> **The problem**: Please filter the data below down to the lines holding the string "gegenüberliegenden".

Items from a data source
-- -- --
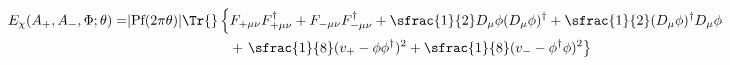 \begin{equation}\label{eq:echi}
\begin{split}
 E_\chi(A_+,A_-,\Phi;\theta)=& |\text{Pf}(2\pi\theta)|\Tr{}
 \left\{F_{+\mu\nu}F_{+\mu\nu}^\dagger
 +F_{-\mu\nu}F_{-\mu\nu}^\dagger+\sfrac{1}{2}D_\mu\phi
 (D_\mu\phi)^\dagger+\sfrac{1}{2}(D_\mu\phi)^\dagger 
 D_\mu\phi\right.\\
 &\left.\hspace*{1in}+\,\,\sfrac{1}{8}(v_+-\phi\phi^\dagger)^2
 +\sfrac{1}{8}(v_--\phi^\dagger\phi)^2\right\}
\end{split}
\end{equation} 
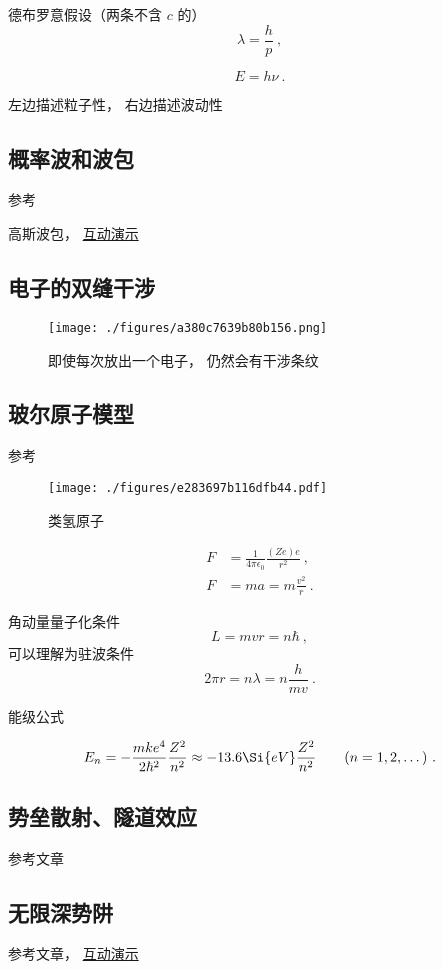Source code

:德布罗意假设（两条不含 $c$ 的）
\begin{equation}
\lambda = \frac{h}{p}~,
\end{equation}

\begin{equation}
E = h\nu~.
\end{equation}

左边描述粒子性， 右边描述波动性

\subsection{概率波和波包}
参考

高斯波包， \href{https://wuli.wiki/apps/gausWP.html}{互动演示}

\subsection{电子的双缝干涉}

\begin{figure}[ht]
\centering
\texttt{[image: ./figures/a380c7639b80b156.png]}
\caption{即使每次放出一个电子， 仍然会有干涉条纹} \label{fig_QMIntr_3}
\end{figure}

\subsection{玻尔原子模型}

参考

\begin{figure}[ht]
\centering
\texttt{[image: ./figures/e283697b116dfb44.pdf]}
\caption{类氢原子} \label{fig_QMIntr_1}
\end{figure}

\begin{equation}
\begin{aligned}
F &= \frac{1}{4\pi \epsilon_0} \frac{(Ze)e}{r^2}~,
\\
F &= ma = m\frac{v^2}{r}~.
\end{aligned}
\end{equation}

角动量量子化条件
\begin{equation}
L = mvr = n\hbar~,
\end{equation}
可以理解为驻波条件
\begin{equation}
2\pi r = n \lambda = n \frac{h}{mv}~.
\end{equation}

能级公式

\begin{equation}
E_n =  - \frac{m k e^4}{2 \hbar ^2} \frac{Z^2}{n^2} \approx - 13.6\Si{eV} \frac{Z^2}{n^2}
\qquad (n = 1, 2, \dots)~.
\end{equation}

\subsection{势垒散射、隧道效应}
参考文章

\subsection{无限深势阱}
参考文章， \href{https://wuli.wiki/apps/QMISW.html}{互动演示}
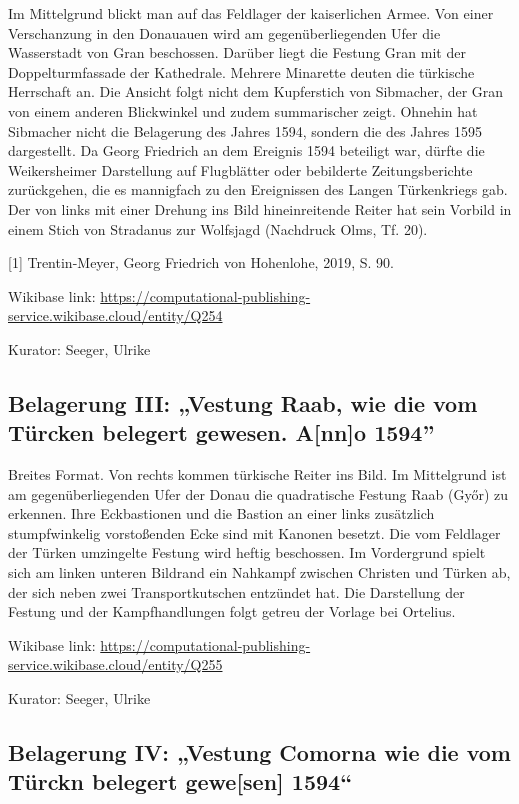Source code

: \documentclass[
  letterpaper,
]{book}
\begin{document}
Im Mittelgrund blickt man auf das Feldlager der kaiserlichen Armee. Von
einer Verschanzung in den Donauauen wird am gegenüberliegenden Ufer die
Wasserstadt von Gran beschossen. Darüber liegt die Festung Gran mit der
Doppelturmfassade der Kathedrale. Mehrere Minarette deuten die türkische
Herrschaft an. Die Ansicht folgt nicht dem Kupferstich von Sibmacher,
der Gran von einem anderen Blickwinkel und zudem summarischer zeigt.
Ohnehin hat Sibmacher nicht die Belagerung des Jahres 1594, sondern die
des Jahres 1595 dargestellt. Da Georg Friedrich an dem Ereignis 1594
beteiligt war, dürfte die Weikersheimer Darstellung auf Flugblätter oder
bebilderte Zeitungsberichte zurückgehen, die es mannigfach zu den
Ereignissen des Langen Türkenkriegs gab. Der von links mit einer Drehung
ins Bild hineinreitende Reiter hat sein Vorbild in einem Stich von
Stradanus zur Wolfsjagd (Nachdruck Olms, Tf. 20).

{[}1{]} Trentin-Meyer, Georg Friedrich von Hohenlohe, 2019, S. 90.

Wikibase link:
\url{https://computational-publishing-service.wikibase.cloud/entity/Q254}

Kurator: Seeger, Ulrike

\subsection{Belagerung III: „Vestung Raab, wie die vom Türcken belegert
gewesen. A{[}nn{]}o
1594''}\label{belagerung-iii-vestung-raab-wie-die-vom-tuxfcrcken-belegert-gewesen.-anno-1594}

Breites Format. Von rechts kommen türkische Reiter ins Bild. Im
Mittelgrund ist am gegenüberliegenden Ufer der Donau die quadratische
Festung Raab (Győr) zu erkennen. Ihre Eckbastionen und die Bastion an
einer links zusätzlich stumpfwinkelig vorstoßenden Ecke sind mit Kanonen
besetzt. Die vom Feldlager der Türken umzingelte Festung wird heftig
beschossen. Im Vordergrund spielt sich am linken unteren Bildrand ein
Nahkampf zwischen Christen und Türken ab, der sich neben zwei
Transportkutschen entzündet hat. Die Darstellung der Festung und der
Kampfhandlungen folgt getreu der Vorlage bei Ortelius.

Wikibase link:
\url{https://computational-publishing-service.wikibase.cloud/entity/Q255}

Kurator: Seeger, Ulrike

\subsection{Belagerung IV: „Vestung Comorna wie die vom Türckn belegert
gewe{[}sen{]}
1594``}\label{belagerung-iv-vestung-comorna-wie-die-vom-tuxfcrckn-belegert-gewesen-1594}
\end{document}
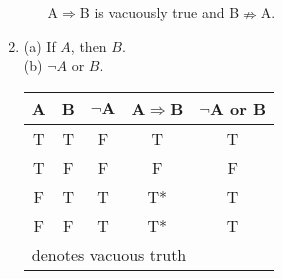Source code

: \documentclass{article}
\begin{document}
\begin{enumerate}[label=(4.\arabic*),start=1]
\begin{enumerate}[label=(Condition \arabic*.),start=1]
                  A$\Rightarrow$B is vacuously true and B$\nRightarrow$A.
        \end{enumerate}
    \item (a) If $A$, then $B$. \\
          (b) $\neg$$A$ or $B$. \\
        \begin{center}
          \begin{tabular}{c|c|c||c||c}
            \textbf{A} & \textbf{B} & \textbf{$\neg\textbf{A}$} & \textbf{A$\Rightarrow$B} & \textbf{$\neg$A or B} \\\hline
            T & T & F & T & T \\\hline
            T & F & F & F & F \\\hline
            F & T & T & \hspace{2mm}T* & T \\\hline
            F & F & T & \hspace{2mm}T* & T \\\hline
            \multicolumn{5}{l}{\footnotesize * denotes vacuous truth}
          \end{tabular}
        \end{center}


\end{enumerate}
\end{document}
-- -- --
> **Exercise response**:
einer Verschanzung in den Donauauen wird am gegenüberliegenden Ufer die
Mittelgrund ist am gegenüberliegenden Ufer der Donau die quadratische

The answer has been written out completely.